Princess of Anhalt-Dessau (1716–1782)

Leopoldine Marie, Princess of Anhalt-Dessau (12 December 1716 - 27 January 1782) was Princess of Anhalt-Dessau by birth and Margravine of Brandenburg-Schwedt by virtue of marriage.

== Early life ==
She was born in Oranienbaum palace as the fourth daughter and ninth child of Prince Leopold I, Prince of Anhalt-Dessau and his initially morganatic wife, Anna Louise Föhse.

== Life ==
After the death of her husband in 1788, Margraviate of Brandenburg-Schwedt was incorporated into the Kingdom of Prussia. Since then, her former home, Schwedt palace was used by the Prussian royal family as their summer residence.

== Marriage and issue ==
She married on 13 February 1739 Frederick Henry, Margrave of Brandenburg-Schwedt, who became the last Margrave.

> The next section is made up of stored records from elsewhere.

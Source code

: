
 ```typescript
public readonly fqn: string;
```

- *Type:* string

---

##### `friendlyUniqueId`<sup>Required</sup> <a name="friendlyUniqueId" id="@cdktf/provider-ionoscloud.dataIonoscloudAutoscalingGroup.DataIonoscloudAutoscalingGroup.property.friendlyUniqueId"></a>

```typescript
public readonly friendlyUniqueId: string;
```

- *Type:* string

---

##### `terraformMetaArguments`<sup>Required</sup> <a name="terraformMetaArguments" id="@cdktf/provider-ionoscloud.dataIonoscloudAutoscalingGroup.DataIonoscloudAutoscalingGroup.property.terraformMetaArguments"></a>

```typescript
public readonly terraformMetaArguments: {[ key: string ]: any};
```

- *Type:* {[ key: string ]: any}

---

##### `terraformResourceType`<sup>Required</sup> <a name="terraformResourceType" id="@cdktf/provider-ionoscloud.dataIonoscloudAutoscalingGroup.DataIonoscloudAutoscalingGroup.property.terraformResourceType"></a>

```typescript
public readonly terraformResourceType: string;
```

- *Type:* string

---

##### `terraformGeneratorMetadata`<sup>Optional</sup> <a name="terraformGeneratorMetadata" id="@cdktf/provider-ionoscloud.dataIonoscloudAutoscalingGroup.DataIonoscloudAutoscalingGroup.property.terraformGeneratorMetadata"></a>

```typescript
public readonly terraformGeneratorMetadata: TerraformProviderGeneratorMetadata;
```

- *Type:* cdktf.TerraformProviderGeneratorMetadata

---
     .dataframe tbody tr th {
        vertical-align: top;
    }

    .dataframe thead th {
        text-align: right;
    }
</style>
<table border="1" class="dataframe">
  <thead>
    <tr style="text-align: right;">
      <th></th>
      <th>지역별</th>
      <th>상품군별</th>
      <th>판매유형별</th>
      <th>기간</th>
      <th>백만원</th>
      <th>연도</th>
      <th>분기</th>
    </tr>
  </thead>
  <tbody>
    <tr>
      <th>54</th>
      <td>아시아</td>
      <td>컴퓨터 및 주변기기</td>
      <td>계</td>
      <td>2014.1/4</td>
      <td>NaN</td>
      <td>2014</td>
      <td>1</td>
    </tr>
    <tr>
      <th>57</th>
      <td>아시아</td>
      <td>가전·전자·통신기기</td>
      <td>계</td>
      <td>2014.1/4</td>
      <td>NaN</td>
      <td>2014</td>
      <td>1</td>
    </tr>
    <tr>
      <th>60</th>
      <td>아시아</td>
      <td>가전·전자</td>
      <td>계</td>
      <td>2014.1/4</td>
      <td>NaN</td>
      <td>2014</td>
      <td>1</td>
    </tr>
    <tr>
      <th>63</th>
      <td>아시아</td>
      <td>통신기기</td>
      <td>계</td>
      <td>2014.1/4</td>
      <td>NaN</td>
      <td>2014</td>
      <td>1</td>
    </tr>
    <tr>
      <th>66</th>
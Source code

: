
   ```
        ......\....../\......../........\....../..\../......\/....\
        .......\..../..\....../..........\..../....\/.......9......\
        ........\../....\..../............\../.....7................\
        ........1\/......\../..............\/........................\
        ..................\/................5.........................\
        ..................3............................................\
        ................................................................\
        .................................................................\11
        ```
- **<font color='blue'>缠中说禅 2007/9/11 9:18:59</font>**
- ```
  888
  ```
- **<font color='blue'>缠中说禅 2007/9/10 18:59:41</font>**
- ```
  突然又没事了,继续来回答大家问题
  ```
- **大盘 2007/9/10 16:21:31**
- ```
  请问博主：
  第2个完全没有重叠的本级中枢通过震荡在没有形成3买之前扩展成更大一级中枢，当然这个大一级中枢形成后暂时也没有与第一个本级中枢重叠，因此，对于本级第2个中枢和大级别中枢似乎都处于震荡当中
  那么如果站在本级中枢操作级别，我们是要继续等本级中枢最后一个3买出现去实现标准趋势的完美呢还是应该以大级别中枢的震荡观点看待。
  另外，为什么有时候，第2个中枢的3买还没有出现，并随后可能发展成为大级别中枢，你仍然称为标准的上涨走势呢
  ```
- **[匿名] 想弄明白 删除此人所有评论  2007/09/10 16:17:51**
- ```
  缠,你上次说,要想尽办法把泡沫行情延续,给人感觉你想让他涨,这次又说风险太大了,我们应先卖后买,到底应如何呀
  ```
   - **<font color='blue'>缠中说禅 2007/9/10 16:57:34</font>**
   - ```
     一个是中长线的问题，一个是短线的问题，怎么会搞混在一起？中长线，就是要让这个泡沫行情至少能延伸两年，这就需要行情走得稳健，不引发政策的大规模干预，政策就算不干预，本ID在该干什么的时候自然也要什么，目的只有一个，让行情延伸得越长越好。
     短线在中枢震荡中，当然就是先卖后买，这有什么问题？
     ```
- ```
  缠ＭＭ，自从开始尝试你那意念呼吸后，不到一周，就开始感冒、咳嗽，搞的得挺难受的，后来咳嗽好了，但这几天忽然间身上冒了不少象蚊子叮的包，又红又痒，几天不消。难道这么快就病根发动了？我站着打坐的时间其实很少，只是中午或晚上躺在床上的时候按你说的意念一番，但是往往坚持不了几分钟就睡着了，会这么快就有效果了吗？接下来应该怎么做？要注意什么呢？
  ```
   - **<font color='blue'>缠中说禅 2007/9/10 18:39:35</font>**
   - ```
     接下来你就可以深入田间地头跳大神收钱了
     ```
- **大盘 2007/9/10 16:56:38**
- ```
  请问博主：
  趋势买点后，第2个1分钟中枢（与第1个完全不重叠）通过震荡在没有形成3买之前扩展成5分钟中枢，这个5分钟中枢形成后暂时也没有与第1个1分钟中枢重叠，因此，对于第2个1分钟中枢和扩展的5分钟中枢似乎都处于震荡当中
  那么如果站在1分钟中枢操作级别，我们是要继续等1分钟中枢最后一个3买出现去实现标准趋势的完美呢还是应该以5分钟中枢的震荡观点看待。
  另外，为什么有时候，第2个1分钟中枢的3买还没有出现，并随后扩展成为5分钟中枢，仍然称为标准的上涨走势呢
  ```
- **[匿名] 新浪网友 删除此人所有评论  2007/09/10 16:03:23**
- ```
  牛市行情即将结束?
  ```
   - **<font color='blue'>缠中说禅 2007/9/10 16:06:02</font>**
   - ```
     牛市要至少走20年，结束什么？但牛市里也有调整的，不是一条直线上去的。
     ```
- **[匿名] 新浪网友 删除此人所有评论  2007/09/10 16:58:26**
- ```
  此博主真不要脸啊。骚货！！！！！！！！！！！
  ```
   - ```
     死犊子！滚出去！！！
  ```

They had two daughters:
- Louise (10 August 1750 - 20 December 1811), who married her cousin, Prince Leopold III of Anhalt-Dessau (10 August 1740 - 9 August 1817).
- Friederike Charlotte (18 August 1745 - 23 January 1808), the last Abbess of Herford Abbey.

== Death ==
She died in Kolberg on 27 January 1782 at the age of 65.